Background
I am currently trying to fix some behavior where Double Buffering causes a crash if a control is too large to allocate a buffer.
After much discussion and trial-and-error, we decided that the best course of action would be to enable Double Buffering for controls if the size will support it (say less than 3000x3000 pixels), but if it exceeds that size threshold, then we will programmatically turn off double buffering.
This turns out to be rather annoying to do, as the GetStyle and SetStyle methods are protected, and there are many 3rd party controls that we need to disable double buffering for. To overcome this, I created a helper method that disables Double Buffering via reflection, which seemed like the lesser of all evils. I then monitor the size of controls via the Layout event, and set the DoubleBuffer and OptimizedDoubleBuffer flags accordingly.
Question
I'm not overly familiar with reflection, and my main question is what sort of performance impact should I expect from getting/setting ControlStyles via the MethodInfo.Invoke method.

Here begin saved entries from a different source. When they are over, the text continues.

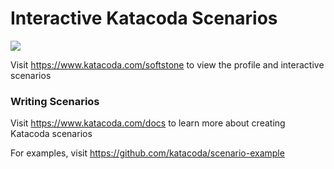 # Interactive Katacoda Scenarios

[![](http://shields.katacoda.com/katacoda/softstone/count.svg)](https://www.katacoda.com/softstone "Get your profile on Katacoda.com")

Visit https://www.katacoda.com/softstone to view the profile and interactive scenarios

### Writing Scenarios
Visit https://www.katacoda.com/docs to learn more about creating Katacoda scenarios

For examples, visit https://github.com/katacoda/scenario-example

In particular, I'm wondering if it would be any help to guard against setting the DoubleBuffer/OptimizedDoubleBuffer ControlStyles by first reading in the value (which would also have to be done using GetStyle() via reflection). Or is it basically the same to just call SetStyle() each time. I'm concerned because the Layout event is called a lot, and I wouldn't want to severely degrade performance just for this double buffering tracking logic.
Any input would be appreciated, in particular about the performance implications of what I'm doing, but also if anyone has a better idea for disabling double buffering for controls only when exceeding a certain size.
I recommend that you read the style first to see if you even need to call SetStyle. Setting the style is likely to be expensive.
A small count of reflection access is really nothing compared to allocating a double buffer and drawing. Don't think about it.